Il renzismo ai tempi supplementari

Da parecchio tempo si vociferava di una probabile scissione del PD promossa da Matteo Renzi, ora che è diventata confusa realtà, non ci si può esimere dal mettere in fila gli ultimi passaggi che hanno fatto da preludio a questa decisione.

L’ex presidente del Consiglio ed ex segretario democratico apre improvvisamente la porta ad un governo di salute pubblica tra PD e M5S, finalizzato soprattutto e innanzitutto a scongiurare il pericolo dell’aumento dell’iva legato agli impegni verso l’Europa. Era una breccia un po’ stretta, ma sufficiente a incoraggiare gli interlocutori: il segretario Zingaretti viene preso in contropiede e non si tira indietro, anzi punta, assieme a quasi tutto il partito, ad un governo organico con i cinquestelle; il leader carismatico pentastellato, Beppe Grillo, dà una sorta di placet all’ardita operazione; il premier uscente Giuseppe Conte non si fa da parte, non lascia, ma raddoppia e, dopo qualche iniziale perplessità (la discontinuità…), la sua candidatura viene accettata anche dal PD; il presidente della Repubblica prende atto della nuova maggioranza parlamentare  e stringe i tempi.

Come mai Matteo Renzi ha fatto questa rapida virata? Un anno fa si era messo di traverso per stoppare ogni e qualsiasi tentativo di dialogo con i grillini, oggi ne diventa promotore con alle spalle la sua consistente truppa parlamentare. La motivazione dell’emergenza economico-finanziaria, pur essendo reale, non convince. L’interpretazione prevalente è che si tratti di una mossa tattica volta a guadagnare tempo sul piano elettorale per il progetto di nuovo partito ancora troppo embrionale per sottoporsi alla prova delle urne, per evitare di uscire con le ossa rotte da una consultazione preparata e gestita dal nuovo establishment Pd, di perdere una folta rappresentanza parlamentare a livello correntizio e il conseguente diritto di veto nella vita delle Camere. Fin qui siamo nel più bieco tatticismo, che non entusiasma, ma si può anche capire.

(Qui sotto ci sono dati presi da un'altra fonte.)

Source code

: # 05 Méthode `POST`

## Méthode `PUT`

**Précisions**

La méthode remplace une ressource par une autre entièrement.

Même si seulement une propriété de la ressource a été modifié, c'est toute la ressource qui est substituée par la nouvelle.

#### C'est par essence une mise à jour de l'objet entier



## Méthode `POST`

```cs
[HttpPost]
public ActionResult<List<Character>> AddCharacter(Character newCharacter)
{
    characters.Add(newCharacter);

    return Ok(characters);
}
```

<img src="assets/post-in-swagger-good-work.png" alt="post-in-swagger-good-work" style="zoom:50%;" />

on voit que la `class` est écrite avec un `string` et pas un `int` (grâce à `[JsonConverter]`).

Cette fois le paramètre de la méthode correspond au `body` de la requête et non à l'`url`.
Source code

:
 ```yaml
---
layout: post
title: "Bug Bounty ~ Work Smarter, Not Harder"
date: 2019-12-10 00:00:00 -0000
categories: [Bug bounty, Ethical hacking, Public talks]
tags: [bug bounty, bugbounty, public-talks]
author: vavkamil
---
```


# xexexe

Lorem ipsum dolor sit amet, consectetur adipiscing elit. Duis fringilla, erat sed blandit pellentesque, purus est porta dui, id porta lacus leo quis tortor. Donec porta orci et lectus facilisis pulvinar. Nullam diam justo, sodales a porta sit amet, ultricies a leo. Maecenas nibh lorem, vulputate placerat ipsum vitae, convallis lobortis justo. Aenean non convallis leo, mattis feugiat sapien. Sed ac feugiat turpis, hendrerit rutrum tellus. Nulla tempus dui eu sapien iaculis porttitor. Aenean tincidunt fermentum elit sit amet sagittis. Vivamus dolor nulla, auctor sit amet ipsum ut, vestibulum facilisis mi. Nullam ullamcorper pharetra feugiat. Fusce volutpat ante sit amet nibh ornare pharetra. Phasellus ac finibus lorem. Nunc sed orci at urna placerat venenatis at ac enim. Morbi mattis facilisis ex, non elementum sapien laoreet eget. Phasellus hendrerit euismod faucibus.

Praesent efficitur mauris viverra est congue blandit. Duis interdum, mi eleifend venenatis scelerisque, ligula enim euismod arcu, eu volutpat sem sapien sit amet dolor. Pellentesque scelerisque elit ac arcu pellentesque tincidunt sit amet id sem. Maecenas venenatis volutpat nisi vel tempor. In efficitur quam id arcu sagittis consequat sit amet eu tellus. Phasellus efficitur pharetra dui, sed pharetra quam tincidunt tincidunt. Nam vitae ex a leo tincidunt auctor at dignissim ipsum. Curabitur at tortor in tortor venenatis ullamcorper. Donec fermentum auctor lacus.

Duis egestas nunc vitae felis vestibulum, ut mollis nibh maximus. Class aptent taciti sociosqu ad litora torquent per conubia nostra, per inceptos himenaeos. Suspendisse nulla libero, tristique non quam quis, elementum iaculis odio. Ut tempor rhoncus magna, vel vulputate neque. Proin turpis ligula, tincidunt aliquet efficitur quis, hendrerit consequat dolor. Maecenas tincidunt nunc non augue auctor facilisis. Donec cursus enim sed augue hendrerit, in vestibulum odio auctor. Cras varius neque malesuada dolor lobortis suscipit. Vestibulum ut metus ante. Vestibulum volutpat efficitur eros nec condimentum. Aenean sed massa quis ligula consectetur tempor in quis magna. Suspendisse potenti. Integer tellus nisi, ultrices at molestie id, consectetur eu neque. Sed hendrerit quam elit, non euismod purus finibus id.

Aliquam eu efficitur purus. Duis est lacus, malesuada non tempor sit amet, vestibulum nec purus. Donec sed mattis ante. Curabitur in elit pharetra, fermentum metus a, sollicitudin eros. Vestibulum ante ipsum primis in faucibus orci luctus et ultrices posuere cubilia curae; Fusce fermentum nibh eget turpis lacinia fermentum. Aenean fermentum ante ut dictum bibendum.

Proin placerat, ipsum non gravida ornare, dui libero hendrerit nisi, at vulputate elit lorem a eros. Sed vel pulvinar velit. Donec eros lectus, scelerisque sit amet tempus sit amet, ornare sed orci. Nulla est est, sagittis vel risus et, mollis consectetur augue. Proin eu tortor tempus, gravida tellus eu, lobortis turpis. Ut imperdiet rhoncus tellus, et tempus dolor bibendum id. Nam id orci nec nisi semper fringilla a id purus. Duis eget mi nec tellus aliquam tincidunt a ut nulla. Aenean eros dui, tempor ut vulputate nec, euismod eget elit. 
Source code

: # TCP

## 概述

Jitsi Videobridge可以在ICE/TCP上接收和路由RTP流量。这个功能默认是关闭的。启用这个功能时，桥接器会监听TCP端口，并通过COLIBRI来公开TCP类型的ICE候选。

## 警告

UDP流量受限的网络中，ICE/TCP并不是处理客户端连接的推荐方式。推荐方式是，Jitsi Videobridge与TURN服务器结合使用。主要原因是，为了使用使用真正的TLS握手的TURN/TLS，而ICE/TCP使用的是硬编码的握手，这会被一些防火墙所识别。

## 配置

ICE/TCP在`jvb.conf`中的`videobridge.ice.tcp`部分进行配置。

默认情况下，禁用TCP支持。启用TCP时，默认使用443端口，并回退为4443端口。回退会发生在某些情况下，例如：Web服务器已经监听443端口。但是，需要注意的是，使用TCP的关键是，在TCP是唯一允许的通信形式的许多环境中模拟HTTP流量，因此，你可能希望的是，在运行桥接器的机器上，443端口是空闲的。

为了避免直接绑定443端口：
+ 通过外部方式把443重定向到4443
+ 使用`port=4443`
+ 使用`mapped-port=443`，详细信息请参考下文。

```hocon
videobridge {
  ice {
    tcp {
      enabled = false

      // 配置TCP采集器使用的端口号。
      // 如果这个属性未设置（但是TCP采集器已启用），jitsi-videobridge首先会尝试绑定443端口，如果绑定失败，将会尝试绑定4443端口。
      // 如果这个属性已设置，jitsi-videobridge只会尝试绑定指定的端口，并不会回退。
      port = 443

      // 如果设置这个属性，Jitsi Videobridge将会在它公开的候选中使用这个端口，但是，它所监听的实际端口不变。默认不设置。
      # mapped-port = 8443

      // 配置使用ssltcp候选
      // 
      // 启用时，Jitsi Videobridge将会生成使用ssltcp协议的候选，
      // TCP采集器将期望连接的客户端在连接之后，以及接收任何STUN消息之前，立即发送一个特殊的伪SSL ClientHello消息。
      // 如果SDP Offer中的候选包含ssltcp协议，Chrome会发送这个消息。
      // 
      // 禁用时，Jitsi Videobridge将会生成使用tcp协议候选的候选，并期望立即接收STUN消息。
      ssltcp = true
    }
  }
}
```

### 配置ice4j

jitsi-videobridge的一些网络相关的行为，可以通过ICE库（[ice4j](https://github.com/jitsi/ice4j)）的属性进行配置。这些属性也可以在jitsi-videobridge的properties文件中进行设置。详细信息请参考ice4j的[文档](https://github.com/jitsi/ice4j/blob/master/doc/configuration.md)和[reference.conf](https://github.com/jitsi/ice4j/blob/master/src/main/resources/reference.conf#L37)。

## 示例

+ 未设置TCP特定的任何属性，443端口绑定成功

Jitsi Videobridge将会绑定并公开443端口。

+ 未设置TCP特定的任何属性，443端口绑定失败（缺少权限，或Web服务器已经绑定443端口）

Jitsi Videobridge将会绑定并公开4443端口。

Renzi però va addirittura oltre e inserisce suoi fedeli amici nella compagine ministeriale: il governo giallo-rosso diventa un po’ anche il suo governo. Egli evidentemente intende controllare i giochi dall’interno, avere una piena dignità di interlocuzione in un governo tutto da scoprire. Passi anche questa mossa ben accetta un po’ da tutti, una specie di salvagente contro eventuali colpi di testa o di mano: affondare la barca su cui si naviga risulta piuttosto irrazionale e paradossale.

Tutti, a quel punto, si aspettavano una pausa di riflessione, invece ecco l’improvvisa accelerazione con l’annuncio ufficiale dell’uscita dai gruppi parlamentari del PD e dal partito stesso. Come mai questa mossa? Probabilmente il nuovo corso giallo-rosso stava prendendo troppo piede, il Pd stava recuperando terreno e ruolo, l’alleanza si allargava in senso elettorale a certe regioni, l’Europa stava dando benedizioni a raffica. La barca rischiava di diventare imbarazzante e coinvolgente. Meglio uscire in buon ordine, dando garanzie di appoggio al governo Conte 2 (?) e giocando al massimo il proprio potere di interdizione fino a raggiungere il momento giusto per varare e strutturare il nuovo partito renziano e sottoporlo al bagno elettorale.

Nel frattempo tutti vanno alla ricerca dell’inventario degli amici di Renzi, disposti a seguirlo fin d’ora. Sembrano pochi anche se carissimi amici. Si parlava di ben cento parlamentari, ora se ne contano meno di quaranta e niente sindaci. Come mai? Forse, dopo il preludio di cui sopra, siamo solo al primo atto: un assaggio di scissione tanto per vedere l’effetto che fa in parlamento, nel partito, nei media, fra la gente. Le pillole vanno prese nelle dosi giuste altrimenti possono attenere l’effetto contrario. Nel frattempo Matteo Renzi è riuscito a conquistare il centro della scena, rubandolo da una parte a Conte, da un’altra parte a Pd e M5S, dall’altra ancora a Matteo Salvini. Ora la politica italiana dipende anche e soprattutto da lui. Personalmente non sono interessato a questi giochi: ne ho visti di peggio, ne ho visti anche di meglio. Sempre giochetti sono e non mi piacciono per niente. Così per me finisce (molto male) il renzismo. E pensare che mi ero fatto qualche illusione…purtroppo mi sono sbagliato di grosso. Renzi, quando vinceva o sembrava vincere, voleva stravincere; da quando ha cominciato a perdere, dimostra di non saper perdere e/o di voler vincere a tutti i costi.